Рядом с моей одеждой лежало полотенце. Вытершись, я с быстротой молнии впрыгнул в свои штаны. Спустя пять минут появилась она, стряхивая капли воды с волос, и, к моему огромному облегчению, вполне прикрытая.
– Почему ты не остался и не дал мне притопить тебя? Правда, Лори, ты такой стеснительный, это тяжело. Не будь таким серьезным, дружок. Расслабься. Ты слишком хороший, чтобы быть деревяшкой. Знаешь что? Я ведь тайком подсмотрела, как ты нырнул в чем мама родила, и, мягко выражаясь – чтобы ты не очень задавался, – тебе нечего стыдиться.
– Но, Нора, я лишь подумал…
– Ты слишком много думаешь. В этом твоя проблема. Короче, я слишком голодна, чтобы спорить, нам нужно поесть.
– Если тут есть что готовить… – с готовностью пробормотал я. – Я могу разжечь плиту.
– Когда ты узнаешь меня получше, и я надеюсь, что так оно и будет, ты обнаружишь, что я ненавижу готовить… примерно так же, как я ненавижу сэндвичи. В любом случае на этой посудине нечего есть, кроме консервов с сардинами и плесневелых крекеров с тмином.
Я начал говорить ей, что это вполне сгодится, но она уже стала спускаться с верхней палубы со словами:
– Я буду готова через минуту. Тогда и скажу, что у нас дальше.
Вскоре она вернулась. Затем мы сели в лодку, и я стал грести в указанном ею направлении, пока через полмили мы не оказались в другой бухте, где на берегу у дороги была гостиница с вывеской: «Герб Инчмурена. Джон Ренни, владелец». Мы высадились на небольшом деревянном причале. Здесь я заколебался. Надо было сказать правду.
– Нора… У меня нет денег.
– Что? – Она изобразила крайнее удивление. – Даже нет на кусман для Пэдди Мерфи?
[106] Тогда мы пролетели.
Я покраснел, а она рассмеялась:
– Не волнуйся, дорогой Лоуренс, я угощаю.
Нора была, по-видимому, довольно привычным посетителем – владелец паба сразу ее узнал и пожал ей руку.
– Мистер Донохью сегодня не с вами, мисс? – Затем он окинул меня долгим взглядом, пренебрежительно отвернулся, после чего сказал: – У нас есть курица, ростбиф, вареная баранина с яблоками в тесте, а еще – творог и сливки. Вам выделим уютное местечко. – Как бы о чем-то вспомнив, он добавил: – Жена будет сожалеть, что не увиделась с вами.
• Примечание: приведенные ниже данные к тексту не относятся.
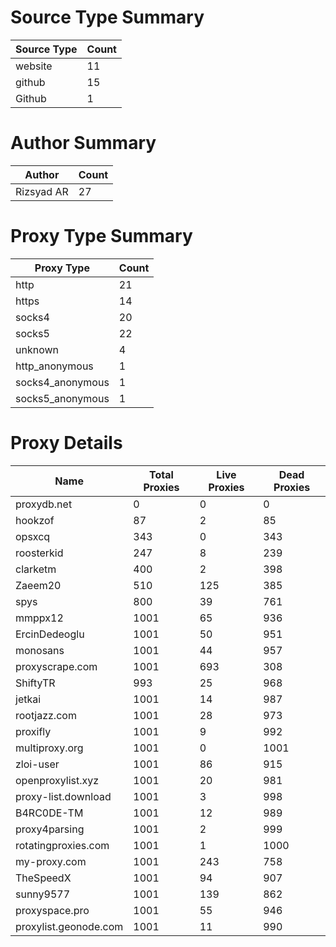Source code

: # Source Type Summary

| Source Type | Count |
|-------------|-------|
| website | 11 |
| github | 15 |
| Github | 1 |


# Author Summary

| Author | Count |
|--------|-------|
| Rizsyad AR | 27 |


# Proxy Type Summary

| Proxy Type | Count |
|------------|-------|
| http | 21 |
| https | 14 |
| socks4 | 20 |
| socks5 | 22 |
| unknown | 4 |
| http_anonymous | 1 |
| socks4_anonymous | 1 |
| socks5_anonymous | 1 |


# Proxy Details

| Name | Total Proxies | Live Proxies | Dead Proxies |
|------|---------------|--------------|---------------|
| proxydb.net | 0 | 0 | 0 |
| hookzof | 87 | 2 | 85 |
| opsxcq | 343 | 0 | 343 |
| roosterkid | 247 | 8 | 239 |
| clarketm | 400 | 2 | 398 |
| Zaeem20 | 510 | 125 | 385 |
| spys | 800 | 39 | 761 |
| mmppx12 | 1001 | 65 | 936 |
| ErcinDedeoglu | 1001 | 50 | 951 |
| monosans | 1001 | 44 | 957 |
| proxyscrape.com | 1001 | 693 | 308 |
| ShiftyTR | 993 | 25 | 968 |
| jetkai | 1001 | 14 | 987 |
| rootjazz.com | 1001 | 28 | 973 |
| proxifly | 1001 | 9 | 992 |
| multiproxy.org | 1001 | 0 | 1001 |
| zloi-user | 1001 | 86 | 915 |
| openproxylist.xyz | 1001 | 20 | 981 |
| proxy-list.download | 1001 | 3 | 998 |
| B4RC0DE-TM | 1001 | 12 | 989 |
| proxy4parsing | 1001 | 2 | 999 |
| rotatingproxies.com | 1001 | 1 | 1000 |
| my-proxy.com | 1001 | 243 | 758 |
| TheSpeedX | 1001 | 94 | 907 |
| sunny9577 | 1001 | 139 | 862 |
| proxyspace.pro | 1001 | 55 | 946 |
| proxylist.geonode.com | 1001 | 11 | 990 |
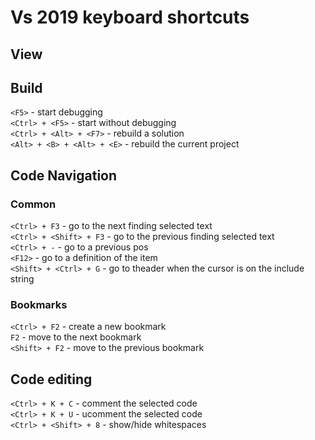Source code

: # Vs 2019 keyboard shortcuts

## View

## Build
`<F5>` - start debugging  
`<Ctrl> + <F5>` - start without debugging  
`<Ctrl> + <Alt> + <F7>` - rebuild a solution  
`<Alt> + <B> + <Alt> + <E>` - rebuild the current project

## Code Navigation
### Common
`<Ctrl> + F3` - go to the next finding selected text  
`<Ctrl> + <Shift> + F3` - go to the previous finding selected text  
`<Ctrl> + -` - go to a previous pos  
`<F12>` - go to a definition of the item  
`<Shift> + <Ctrl> + G` - go to theader when the cursor is on the include string  

### Bookmarks
`<Ctrl> + F2`  - create a new bookmark  
`F2`           - move to the next bookmark  
`<Shift> + F2` - move to the previous bookmark

## Code editing
`<Ctrl> + K + C`             - comment the selected code  
`<Ctrl> + K + U`             - ucomment the selected code  
`<Ctrl> + <Shift> + 8` - show/hide whitespaces  
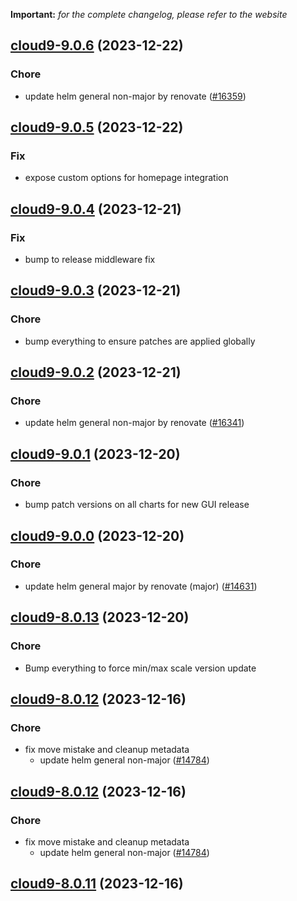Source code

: **Important:**
*for the complete changelog, please refer to the website*




## [cloud9-9.0.6](https://github.com/truecharts/charts/compare/cloud9-9.0.5...cloud9-9.0.6) (2023-12-22)

### Chore

- update helm general non-major by renovate ([#16359](https://github.com/truecharts/charts/issues/16359))
  
  


## [cloud9-9.0.5](https://github.com/truecharts/charts/compare/cloud9-9.0.4...cloud9-9.0.5) (2023-12-22)

### Fix

- expose custom options for homepage integration
  
  


## [cloud9-9.0.4](https://github.com/truecharts/charts/compare/cloud9-9.0.3...cloud9-9.0.4) (2023-12-21)

### Fix

- bump to release middleware fix
  
  


## [cloud9-9.0.3](https://github.com/truecharts/charts/compare/cloud9-9.0.2...cloud9-9.0.3) (2023-12-21)

### Chore

- bump everything to ensure patches are applied globally
  
  


## [cloud9-9.0.2](https://github.com/truecharts/charts/compare/cloud9-9.0.1...cloud9-9.0.2) (2023-12-21)

### Chore

- update helm general non-major by renovate ([#16341](https://github.com/truecharts/charts/issues/16341))
  
  


## [cloud9-9.0.1](https://github.com/truecharts/charts/compare/cloud9-9.0.0...cloud9-9.0.1) (2023-12-20)

### Chore

- bump patch versions on all charts for new GUI release
  
  


## [cloud9-9.0.0](https://github.com/truecharts/charts/compare/cloud9-8.0.13...cloud9-9.0.0) (2023-12-20)

### Chore

- update helm general major by renovate (major) ([#14631](https://github.com/truecharts/charts/issues/14631))
  
  


## [cloud9-8.0.13](https://github.com/truecharts/charts/compare/cloud9-8.0.12...cloud9-8.0.13) (2023-12-20)

### Chore

- Bump everything to force min/max scale version update
  
  


## [cloud9-8.0.12](https://github.com/truecharts/charts/compare/cloud9-8.0.10...cloud9-8.0.12) (2023-12-16)

### Chore

- fix move mistake and cleanup metadata
  - update helm general non-major ([#14784](https://github.com/truecharts/charts/issues/14784))
  
  


## [cloud9-8.0.12](https://github.com/truecharts/charts/compare/cloud9-8.0.10...cloud9-8.0.12) (2023-12-16)

### Chore

- fix move mistake and cleanup metadata
  - update helm general non-major ([#14784](https://github.com/truecharts/charts/issues/14784))
  
  


## [cloud9-8.0.11](https://github.com/truecharts/charts/compare/cloud9-8.0.10...cloud9-8.0.11) (2023-12-16)
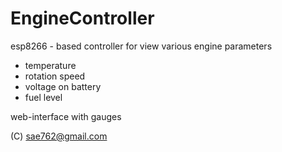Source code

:# EngineController
esp8266 - based controller for view various engine parameters
- temperature
- rotation speed
- voltage on battery
- fuel level

web-interface with gauges

(C) sae762@gmail.com
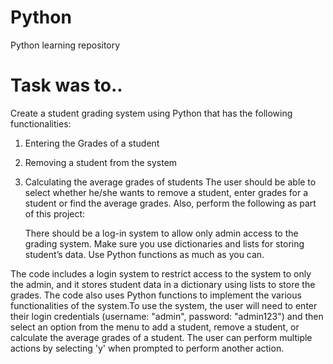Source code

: # Python
Python learning repository
# Task was to..
Create a student grading system using Python that has the following functionalities:
1. Entering the Grades of a student
2. Removing a student from the system
3. Calculating the average grades of students
The user should be able to select whether he/she wants to remove a student, enter grades for a
student or find the average grades.
Also, perform the following as part of this project:

    There should be a log-in system to allow only admin access to the grading system.
    Make sure you use dictionaries and lists for storing student’s data.
    Use Python functions as much as you can.
 
 The code includes a login system to restrict access to the system to only the admin, and it stores 
 student data in a dictionary using lists to store the grades. The code also uses Python functions to 
 implement the various functionalities of the system.To use the system, the user will need to enter their 
 login credentials (username: "admin", password: "admin123") and then select an option from the menu to add a student, 
 remove a student, or calculate the average grades of a student. The user can perform multiple actions by selecting 'y' 
 when prompted to perform another action.
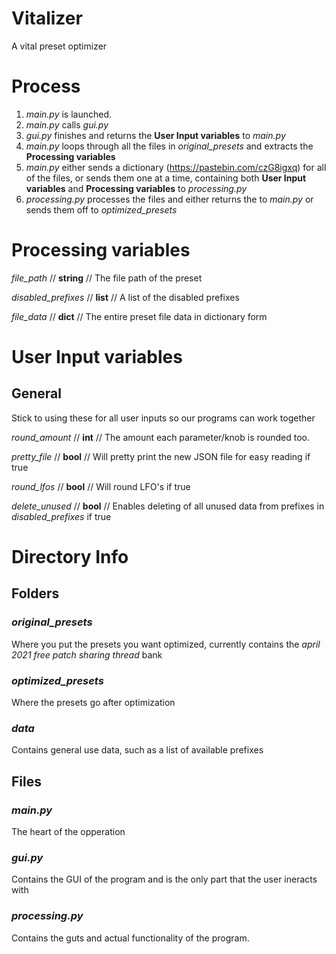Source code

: # Vitalizer

A vital preset optimizer

# Process

1. _main.py_ is launched.
2. _main.py_ calls _gui.py_
3. _gui.py_ finishes and returns the **User Input variables** to _main.py_
4. _main.py_ loops through all the files in _original_presets_ and extracts the **Processing variables**
5. _main.py_ either sends a dictionary (https://pastebin.com/czG8igxq) for all of the files, or sends them one at a time, containing both **User Input variables** and **Processing variables** to _processing.py_
6. _processing.py_ processes the files and either returns the to _main.py_ or sends them off to _optimized_presets_

# Processing variables

_file_path_ // __string__ // The file path of the preset

_disabled_prefixes_ // __list__ // A list of the disabled prefixes

_file_data_ // __dict__ // The entire preset file data in dictionary form

# User Input variables

## General

Stick to using these for all user inputs so our programs can work together

_round_amount_ // __int__ // The amount each parameter/knob is rounded too.

_pretty_file_ // __bool__ // Will pretty print the new JSON file for easy reading if true

_round_lfos_ //  __bool__ // Will round LFO's if true

_delete_unused_ // __bool__ // Enables deleting of all unused data from prefixes in _disabled_prefixes_ if true

# Directory Info

## Folders

### _original_presets_ 

Where you put the presets you want optimized, currently contains the _april 2021 free patch sharing thread_ bank

### _optimized_presets_

Where the presets go after optimization

### _data_

Contains general use data, such as a list of available prefixes

## Files

### _main.py_

The heart of the opperation

### _gui.py_

Contains the GUI of the program and is the only part that the user ineracts with

### _processing.py_

Contains the guts and actual functionality of the program.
Она в деревне у дочки.
«Уютное местечко» оказалось обычной комнатой – покрытый клеенкой стол, плевательницы на посыпанном песком полу. Над каминной полкой в стеклянной коробке плыло грустное чучело щуки. Но поданные на стол деревенские блюда оказались отменными. Мы ели ростбиф – толстые ломтики говядины, розовые внутри и обжаренные по краям, с рассыпчатым картофелем и зеленью. К нему Нора заказала стакан пива. Я взял лимонад. Затем последовали яблоки, запеченные в тесте, щедро политые свежими сливками. Я съел две порции. Наконец на столе оказался брусок твердого желтого сыра данлоп. Откинувшись на спинку стула и потягивая пиво, моя кузина откусывала от ломтика сыра, с легкой улыбкой следя за тем, как я уписывал целый клин.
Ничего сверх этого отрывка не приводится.